Tienen razón, pero sólo en parte, quienes dicen que las críticas a la cobertura de este suceso en algunos medios carecen de sentido, porque basta con coger el mando a distancia y cambiar de canal si no nos agradan semejantes especiales. Es cierto. Si las televisiones ofrecen estos especiales "informativos" o si algunos medios se vuelcan con la noticia de un modo desmedido y escabroso es porque eso da audiencia. Sí, es verdad, el lector tiene responsabilidad en los contenidos que se ofrecen. Si éste penalizara determinados enfoques, sencillamente no se producirían. Pero eso no exime de responsabilidad a los medios (no todos, por supuesto) que han visto en el caso de Julen un filón para montar una especie de reality macabro, con sensacionalismo a raudales. No era una serie ni un programa de famoseo de esos que tanto juego dan a ciertas cadenas, era una historia real, la agonía real de una familia, la muerte real de un niño de 2 años.

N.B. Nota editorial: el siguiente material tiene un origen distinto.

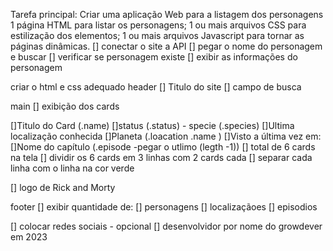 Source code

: Tarefa principal: Criar uma aplicação Web para a listagem dos personagens
1 página HTML para listar os personagens;
1 ou mais arquivos CSS para estilização dos elementos;
1 ou mais arquivos Javascript para tornar as páginas dinâmicas.
[] conectar o site a API [] pegar o nome do personagem e buscar [] verificar se personagem existe [] exibir as informações do personagem

criar o html e css adequado
header
[] Titulo do site [] campo de busca

main
[] exibição dos cards

[]Titulo do Card (.name)
[]status (.status) - specie (.species)
[]Ultima localização conhecida
[]Planeta (.loacation .name )
[]Visto a última vez em:
[]Nome do capítulo (.episode -pegar o utlimo (legth -1))
[] total de 6 cards na tela [] dividir os 6 cards em 3 linhas com 2 cards cada [] separar cada linha com o linha na cor verde

[] logo de Rick and Morty

footer
[] exibir quantidade de: [] personagens [] localizaçãoes [] episodios

[] colocar redes sociais - opcional [] desenvolvidor por nome do growdever em 2023
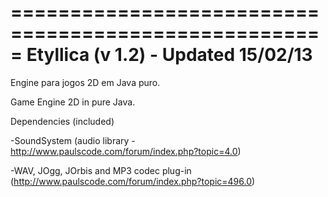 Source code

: =====================================================
Etyllica (v 1.2) - Updated 15/02/13
=====================================================

Engine para jogos 2D em Java puro.

Game Engine 2D in pure Java.

Dependencies (included)

-SoundSystem (audio library - http://www.paulscode.com/forum/index.php?topic=4.0)

-WAV, JOgg, JOrbis and MP3 codec plug-in (http://www.paulscode.com/forum/index.php?topic=496.0)




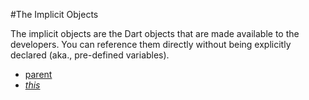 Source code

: #The Implicit Objects

The implicit objects are the Dart objects that are made available to the developers. You can reference them directly without being explicitly declared (aka., pre-defined variables).

* [parent](parent.md)
* [_this_](_this_.md) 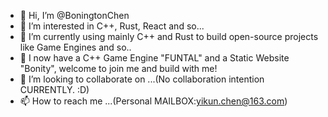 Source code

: - 👋 Hi, I’m @BoningtonChen
- 👀 I’m interested in C++, Rust, React and so...
- 🌱 I’m currently using mainly C++ and Rust to build open-source projects like Game Engines and so..
- 🥰 I now have a C++ Game Engine "FUNTAL" and a Static Website "Bonity", welcome to join me and build with me!
- 💞️ I’m looking to collaborate on ...(No collaboration intention CURRENTLY. :D)
- 📫 How to reach me ...(Personal MAILBOX:yikun.chen@163.com)

<!---
BoningtonChen/BoningtonChen is a ✨ special ✨ repository because its `README.md` (this file) appears on your GitHub profile.
You can click the Preview link to take a look at your changes.
--->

Nunca es fácil abordar noticias así. Creo, sinceramente, que cubrir sucesos debe de ser una de las tareas más complejas para un periodista. Entre otras cosas, porque muchos pensamos casi que la mejor noticia sobre un suceso es la que no se publica. O, por no exagerar tanto, la que se limita a contar de forma concisa y breve la información de la que se dispone, sin más, y sin caer en la tentación perversa de emitir imágenes o testimonios escabrosos. No es fácil, por supuesto que no, informar de algo así. Pero quizá se pueden seguir algunos principios muy elementales. No atosigar a familiares en su dolor, por ejemplo. No convertir en noticia cada declaración de un vecino o cada pequeño detalle relativo a la investigación. Ser especialmente prudente en lo que se cuenta y guiarse sólo por fuentes oficiales. Preferir callar si no hay nada que contar, en vez de rellenar horas televisivas o páginas de periódico con rumores o especulaciones. La muerte de Julen es una tragedia terrible que nos ha disgustado a todos. Eso es lo único que importa, lo verdaderamente irreparable aquí, y todo lo demás, incluido el necesario debate sobre el tratamiento mediático de los sucesos, queda en un segundo plano, por supuesto. Pero quizá los medios (los que caen en el sensacionalismo) deberían hacer autocrítica sobre su papel estos últimos días.